Additionally, a master brand strategy doesn’t give organisations the chance to diversify themselves when it comes to customer segmentation and targeting. Ultimately, all of the user personas that you create will also need to be interested in the master brand. In Disney’s case, this would mean that creating a master brand strategy would force them to create entertainment that appeals exclusively to children.
Master brand strategy examples: Masters in the making
For a while, it seemed that the house of brands “portfolio” approach to business architecture would remain the most common choice for growing companies. After all, when your sub-brands aren’t connected to their parent company, you’re free to explore as many diverse segments of your industry as you like. This freedom means more opportunities to create, and explore new ideas, without necessarily putting your initial brand identity at risk.
However, in an age where consistency matters more than ever, there’s a growing shift in the way business leaders approach their architecture. The radically transparent purchasing environment means that people care more than ever about a company’s integrity, indentations, and identity. This means that businesses are increasingly reliant on a strong reputation for long-term growth. Let’s take a look at how some significant organisations made a move to the master brand strategy.
1. The Hershey’s master brand strategy
For years, Hershey advertised individual products separately, all the way from their chocolate bars to their syrups. Then suddenly, in 2016, the company decided to take a different approach, uniting all of their treats under a single campaign focused on emotional marketing.
The “Hello Happy, Hello Hershey’s” strategy launched the arrival of a new plan for Hershey’s, which focuses on giving customers a more universal experience. The directors of the brand said that their customers had told them that they’re more likely to see Hershey’s as an individual brand than a selection of sub-products. As such, the business wanted to take advantage of the Hershey’s brand’s natural appeal.
Today, the Hershey branding strategy focuses on creating “meaning and relevance” for the brand among their customers through carefully chosen and connected campaigns.
2. The Coca Cola master brand strategy
You might have always seen Diet Coke and Coke Zero as members of the Coca Cola brand, but up until 2016, the brand image of each product was very different. With the “Taste the Feeling” campaign, Coca Cola decided to make sure that all Coke trademarked brands could unite under a cohesive global campaign.
According to the Coca Cola team, the idea behind their master brand strategy was to reinforce the idea that everyone can find a coke experience that was right for them. Although people might want to drink the beverages in different ways (with and without sugar for instance), they all want to share the same great experience.
Using the same colours, straplines and campaigns for all of their Coke-branded products made it easier for Coca Cola to tap into the benefits of a master brand strategy and tell the story of their iconic company.
3. The STARZ/ HBO master brand strategy
STARZ, the master brand responsible for channels like HBO, announced their decision to launch a new master brand strategy in 2016, with a rebrand of their umbrella network from Encore, to Starz Encore. The campaign aims to take advantage of a single master brand that prioritises exceptional entertainment for its customers.

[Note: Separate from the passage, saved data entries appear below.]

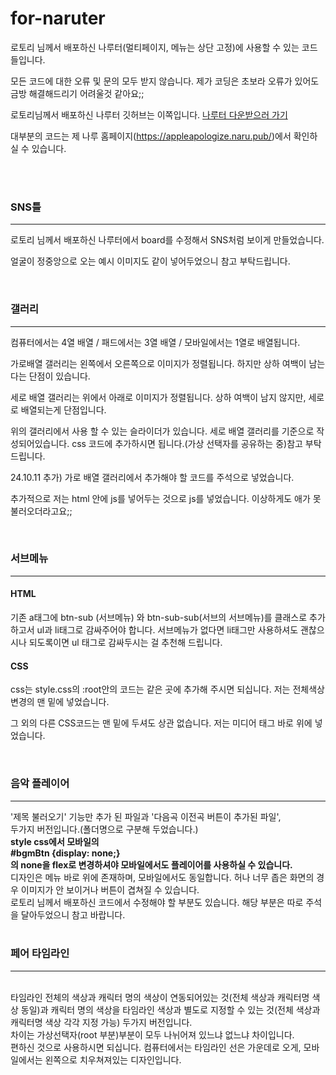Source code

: # for-naruter
로토리 님께서 배포하신 나루터(멀티페이지, 메뉴는 상단 고정)에 사용할 수 있는 코드들입니다.

모든 코드에 대한 오류 및 문의 모두 받지 않습니다.
제가 코딩은 초보라 오류가 있어도 금방 해결해드리기 어려울것 같아요;;

로토리님께서 배포하신 나루터 깃허브는 이쪽입니다.
<a href="https://github.com/rotorri/naruter">나루터 다운받으러 가기</a>

대부분의 코드는 제 나루 홈페이지(<a href="https://appleapologize.naru.pub/">https://appleapologize.naru.pub/</a>)에서 확인하실 수 있습니다.

<br><br>
<h3>SNS틀</h3>
<hr>
<p>로토리 님께서 배포하신 나루터에서 board를 수정해서 SNS처럼 보이게 만들었습니다.</p>
<p>얼굴이 정중앙으로 오는 예시 이미지도 같이 넣어두었으니 참고 부탁드립니다.</p>

<br>

<h3>갤러리</h3>
<hr>
<p>컴퓨터에서는 4열 배열 / 패드에서는 3열 배열 / 모바일에서는 1열로 배열됩니다.</p>
<p>가로배열 갤러리는 왼쪽에서 오른쪽으로 이미지가 정렬됩니다. 하지만 상하 여백이 남는다는 단점이 있습니다.</p>
<p>세로 배열 갤러리는 위에서 아래로 이미지가 정렬됩니다. 상하 여백이 남지 않지만, 세로로 배열되는게 단점입니다.</p>
<p>위의 갤러리에서 사용 할 수 있는 슬라이더가 있습니다. 세로 배열 갤러리를 기준으로 작성되어있습니다. css 코드에 추가하시면 됩니다.(가상 선택자를 공유하는 중)참고 부탁드립니다.</p>
<p>24.10.11 추가) 가로 배열 갤러리에서 추가해야 할 코드를 주석으로 넣었습니다.</p>

<p>추가적으로 저는 html 안에 js를 넣어두는 것으로 js를 넣었습니다. 이상하게도 애가 못 불러오더라고요;;</p>
<br>

<h3>서브메뉴</h3>
<hr>
<H4>HTML</H4>
  <p>기존 a태그에 btn-sub (서브메뉴) 와 btn-sub-sub(서브의 서브메뉴)를 클래스로 추가하고서
 ul과 li태그로 감싸주어야 합니다.
  서브메뉴가 없다면 li태그만 사용하셔도 괜찮으시나 되도록이면 ul 태그로 감싸두시는 걸 추천해 드립니다.</p>

  <H4>CSS</H4>
  <p>css는 style.css의 :root안의 코드는 같은 곳에 추가해 주시면 되십니다.
    저는 전체색상 변경의 맨 밑에 넣었습니다.</p>
  <p>그 외의 다른 CSS코드는 맨 밑에 두셔도 상관 없습니다. 
  저는 미디어 태그 바로 위에 넣었습니다.</p>

<br>

<h3>음악 플레이어</h3>
<hr>
'제목 불러오기' 기능만 추가 된 파일과 '다음곡 이전곡 버튼이 추가된 파일',
<BR>두가지 버전입니다.(폴더명으로 구분해 두었습니다.)
<BR><b>style css에서 모바일의
<BR>#bgmBtn {display: none;}
<BR>의 none을 flex로 변경하셔야 모바일에서도 플레이어를 사용하실 수 있습니다.</b>
<BR>디자인은 메뉴 바로 위에 존재하며, 모바일에서도 동일합니다. 허나 너무 좁은 화면의 경우 이미지가 안 보이거나 버튼이 겹쳐질 수 있습니다.
<BR>로토리 님께서 배포하신 코드에서 수정해야 할 부분도 있습니다. 해당 부분은 따로 주석을 달아두었으니 참고 바랍니다.
<BR><BR>

<h3>페어 타임라인</h3>
<hr>
<BR>타임라인 전체의 색상과 캐릭터 명의 색상이 연동되어있는 것(전체 색상과 캐릭터명 색상 동일)과 캐릭터 명의 색상을 타임라인 색상과 별도로 지정할 수 있는 것(전체 색상과 캐릭터명 색상 각각 지정 가능) 두가지 버전입니다.
<BR>차이는 가상선택자(root 부분)부분이 모두 나뉘어져 있느냐 없느냐 차이입니다.
<BR>
편하신 것으로 사용하시면 되십니다.
컴퓨터에서는 타임라인 선은 가운데로 오게, 모바일에서는 왼쪽으로 치우쳐져있는 디자인입니다.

The new, united master brand intends to make it easier for viewers to find and engage with the STARZ brand. Additionally, according to the team behind the branding strategy, the new campaign also ensures that customers can begin to see STARZ as the “ultimate” solution for fan-centric experiences for all audiences, whether you’re interested in classic movies, the latest television shows, or anything else.
STARZ believes that their audience is made up of passionate fans that want to engage more deeply with the channel. As devoted followers of certain shows and genres, STARZ believes that these fans will appreciate the unified experience a master brand strategy can offer.
Strengthening success with a master brand strategy
As with most things in the branding world, there’s no one-size-fits-all strategy for success with a master brand campaign. Master brand strategies come from many different backgrounds. Some companies feel that they need to maintain consistency when getting involved with new mergers and acquisitions. Other organisations believe in the value of their history and heritage, and they want to make sure that they can continue to leverage those things as their business grows.
As with most branding challenges, the key to creating a robust and sustainable master brand strategy is to identify the values at the core of your parent brand and look for ways to distribute them throughout your brand architecture. For the likes of Coca Cola, the master brand is all about delivering emotional experiences. For Virgin Media, it’s about unique and reliable customer service. Here are some quick tips for making the most of your master brand campaign.
1. Keep your underlying message clear
As we mentioned above, one of the main reasons that master brand strategies are so effective today is that they allow people to develop deeper connections with the underlying values and missions of your parent company. This means that if you want your strategy to thrive, you need to make sure that you not only choose a mission that resonates with your audience but one that can remain clear and easy to understand across your entire brand-building environment.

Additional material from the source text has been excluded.